**WORK TO BE COMPLETED:** Every picture stays out; everything else in the listing below is to be returned exactly.
BEGIN SOURCE MATERIAL
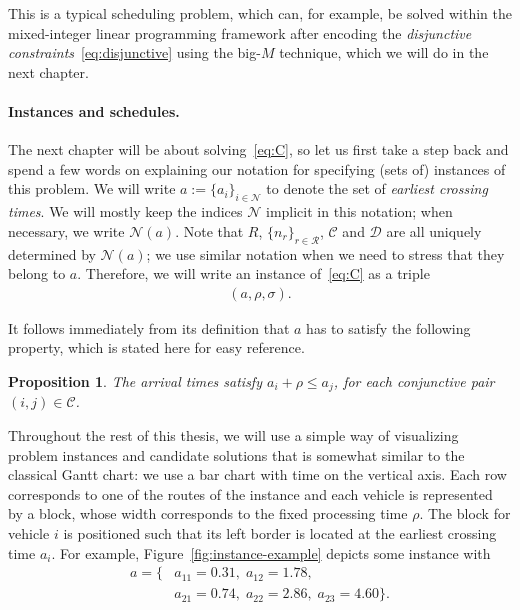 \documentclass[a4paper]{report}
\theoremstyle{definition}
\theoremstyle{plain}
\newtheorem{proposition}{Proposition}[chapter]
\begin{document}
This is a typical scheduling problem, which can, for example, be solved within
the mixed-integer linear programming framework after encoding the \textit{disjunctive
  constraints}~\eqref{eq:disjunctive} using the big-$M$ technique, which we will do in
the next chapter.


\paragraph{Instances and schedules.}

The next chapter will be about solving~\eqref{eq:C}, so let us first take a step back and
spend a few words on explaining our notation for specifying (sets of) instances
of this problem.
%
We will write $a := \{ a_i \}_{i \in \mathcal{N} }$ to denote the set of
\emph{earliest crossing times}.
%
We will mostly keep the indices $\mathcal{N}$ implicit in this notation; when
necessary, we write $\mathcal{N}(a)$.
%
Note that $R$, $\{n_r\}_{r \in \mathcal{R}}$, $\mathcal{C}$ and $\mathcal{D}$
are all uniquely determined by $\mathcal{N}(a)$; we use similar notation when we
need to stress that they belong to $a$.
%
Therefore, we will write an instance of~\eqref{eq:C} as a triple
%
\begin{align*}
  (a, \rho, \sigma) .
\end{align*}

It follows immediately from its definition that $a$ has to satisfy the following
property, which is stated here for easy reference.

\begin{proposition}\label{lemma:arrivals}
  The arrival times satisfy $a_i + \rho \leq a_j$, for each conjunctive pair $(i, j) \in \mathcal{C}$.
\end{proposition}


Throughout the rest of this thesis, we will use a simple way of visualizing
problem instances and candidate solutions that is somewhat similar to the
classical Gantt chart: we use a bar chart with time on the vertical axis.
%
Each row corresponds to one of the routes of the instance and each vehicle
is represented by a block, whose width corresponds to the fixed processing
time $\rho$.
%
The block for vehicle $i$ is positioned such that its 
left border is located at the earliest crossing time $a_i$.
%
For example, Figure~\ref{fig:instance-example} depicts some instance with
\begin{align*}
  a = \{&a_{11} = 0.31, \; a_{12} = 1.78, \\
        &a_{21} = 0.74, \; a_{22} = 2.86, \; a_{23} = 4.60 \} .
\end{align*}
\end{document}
END SOURCE MATERIAL
**TASK RESPONSE:**
 \documentclass[a4paper]{report}
\theoremstyle{definition}
\theoremstyle{plain}
\newtheorem{proposition}{Proposition}[chapter]
\begin{document}
This is a typical scheduling problem, which can, for example, be solved within
the mixed-integer linear programming framework after encoding the \textit{disjunctive
  constraints}~\eqref{eq:disjunctive} using the big-$M$ technique, which we will do in
the next chapter.


\paragraph{Instances and schedules.}

The next chapter will be about solving~\eqref{eq:C}, so let us first take a step back and
spend a few words on explaining our notation for specifying (sets of) instances
of this problem.
%
We will write $a := \{ a_i \}_{i \in \mathcal{N} }$ to denote the set of
\emph{earliest crossing times}.
%
We will mostly keep the indices $\mathcal{N}$ implicit in this notation; when
necessary, we write $\mathcal{N}(a)$.
%
Note that $R$, $\{n_r\}_{r \in \mathcal{R}}$, $\mathcal{C}$ and $\mathcal{D}$
are all uniquely determined by $\mathcal{N}(a)$; we use similar notation when we
need to stress that they belong to $a$.
%
Therefore, we will write an instance of~\eqref{eq:C} as a triple
%
\begin{align*}
  (a, \rho, \sigma) .
\end{align*}

It follows immediately from its definition that $a$ has to satisfy the following
property, which is stated here for easy reference.

\begin{proposition}\label{lemma:arrivals}
  The arrival times satisfy $a_i + \rho \leq a_j$, for each conjunctive pair $(i, j) \in \mathcal{C}$.
\end{proposition}


Throughout the rest of this thesis, we will use a simple way of visualizing
problem instances and candidate solutions that is somewhat similar to the
classical Gantt chart: we use a bar chart with time on the vertical axis.
%
Each row corresponds to one of the routes of the instance and each vehicle
is represented by a block, whose width corresponds to the fixed processing
time $\rho$.
%
The block for vehicle $i$ is positioned such that its 
left border is located at the earliest crossing time $a_i$.
%
For example, Figure~\ref{fig:instance-example} depicts some instance with
\begin{align*}
  a = \{&a_{11} = 0.31, \; a_{12} = 1.78, \\
        &a_{21} = 0.74, \; a_{22} = 2.86, \; a_{23} = 4.60 \} .
\end{align*}
\end{document}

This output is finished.